How To Build a Restaurant

I kept my head down and just learned. I went to Australia for a bit, set up the Beef Cartel on Maltby Street, which was my first ever pop up and where I met Ian McKay because I really wanted to find the best beef in the world. (He’s now my business partner in Torloisk Highland after 10 years of working with him). People liked it and I had a few offers but I just kept my head down and then maybe three years ago I just thought I’ve got to give it a shot. Try your best and go for it. I knew I had my limitations but felt like it was now or never. Nuala, and we’re standing in it, stemmed out of the love of London. It’s amazing working with people who are great at what they do, but how do you turn that into something that people want two or three times a day.

Did you already know the core team members?

Yeah. Over the years I’d been working with these people and they super impressed me. Colin I met at Jack O’Shea’s and he was working at The Fat Duck and he wanted to learn some butchery so was the same as me. He came in for his first day and made a hare saddle, French trimmed, while I was running around like crazy. I still wind him up about it. But he was amazing and he is amazing. Working with him, we got on really well so about two years ago I mentioned the idea of the restaurant and asked if he’d be interested in joining, thinking he’d be like ‘nah’. But he went yes, sign me up. He’s trusted me to get it going now I’m trusting him to deliver!

I met Charlie at Barbecoa where I was a butcher after Fred’s and we became mates. What I like about Charlie is the attention to detail. It’s that thing about people coming in and being blown away, but at the same time not feeling like they’re being over-served.

As a group we fall out sometimes and there are some strong opinions but I’d rather have that for sure. Do you remember you bollocked me because I didn’t fold the hi-vis jacket last time I was here? I just threw it under the shelf and you took it out, folded it up properly and put it away.
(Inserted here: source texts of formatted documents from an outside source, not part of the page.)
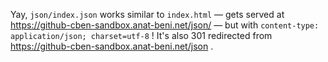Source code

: Yay, `json/index.json` works similar to `index.html` — gets served at https://github-cben-sandbox.anat-beni.net/json/ — but with `content-type: application/json; charset=utf-8` !
It's also 301 redirected from https://github-cben-sandbox.anat-beni.net/json .
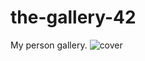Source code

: # the-gallery-42
My person gallery.
![cover](https://user-images.githubusercontent.com/23237929/131724597-5ef6707f-3332-4608-b46a-5874f880158b.png)
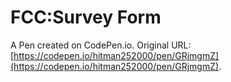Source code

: #  FCC:Survey Form

A Pen created on CodePen.io. Original URL: [https://codepen.io/hitman252000/pen/GRjmgmZ](https://codepen.io/hitman252000/pen/GRjmgmZ).



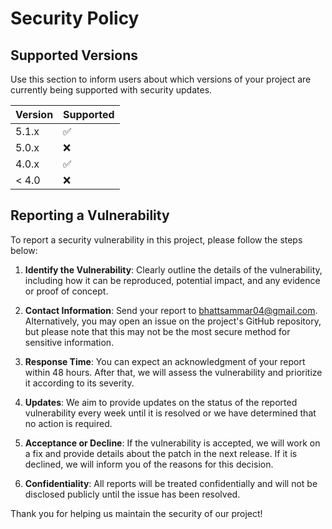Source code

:# Security Policy

## Supported Versions

Use this section to inform users about which versions of your project are currently being supported with security updates.

| Version | Supported          |
| ------- | ------------------ |
| 5.1.x   | :white_check_mark: |
| 5.0.x   | :x:                |
| 4.0.x   | :white_check_mark: |
| < 4.0   | :x:                |

## Reporting a Vulnerability

To report a security vulnerability in this project, please follow the steps below:

1. **Identify the Vulnerability**: Clearly outline the details of the vulnerability, including how it can be reproduced, potential impact, and any evidence or proof of concept.

2. **Contact Information**: Send your report to [bhattsammar04@gmail.com](mailto:bhattsammar04.com). Alternatively, you may open an issue on the project's GitHub repository, but please note that this may not be the most secure method for sensitive information.

3. **Response Time**: You can expect an acknowledgment of your report within 48 hours. After that, we will assess the vulnerability and prioritize it according to its severity.

4. **Updates**: We aim to provide updates on the status of the reported vulnerability every week until it is resolved or we have determined that no action is required.

5. **Acceptance or Decline**: If the vulnerability is accepted, we will work on a fix and provide details about the patch in the next release. If it is declined, we will inform you of the reasons for this decision.

6. **Confidentiality**: All reports will be treated confidentially and will not be disclosed publicly until the issue has been resolved.

Thank you for helping us maintain the security of our project!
Yeah, it is that same thought process, attention to detail about everything. And it’s hard because now we need to deliver. We’ve got this brand outside – you’ve got myself, Charlie, Colin, Honey, Spencer, Lauren, Ellen, Natasha, you’ve got my dad – all these people that are really fucking great at what they do, but how do you turn this product, which is world class, into something that people can relate to. That’s where the branding comes in. Working with the guys at Drinksology has been great. I’ve always worked for people because I’ve wanted to work for them, not because of the money. Same rule applies.

What’s the general ethos of Nuala?

We want to create a business size to enable people to do what they love. When you’re working in places, you end up working 90 hours a week and end up burning yourself out, losing girlfriends, missing parties and all that. You start to think, if it this difficult, fine, but I’m not going to do that for anyone else but myself. With that, some of the hardest experiences in your life are the ones that teach you the most. You’ve got to start with a business model that makes money. That way you can pay people correctly and you can afford to hire an extra manager so someone doesn’t have to do more shifts.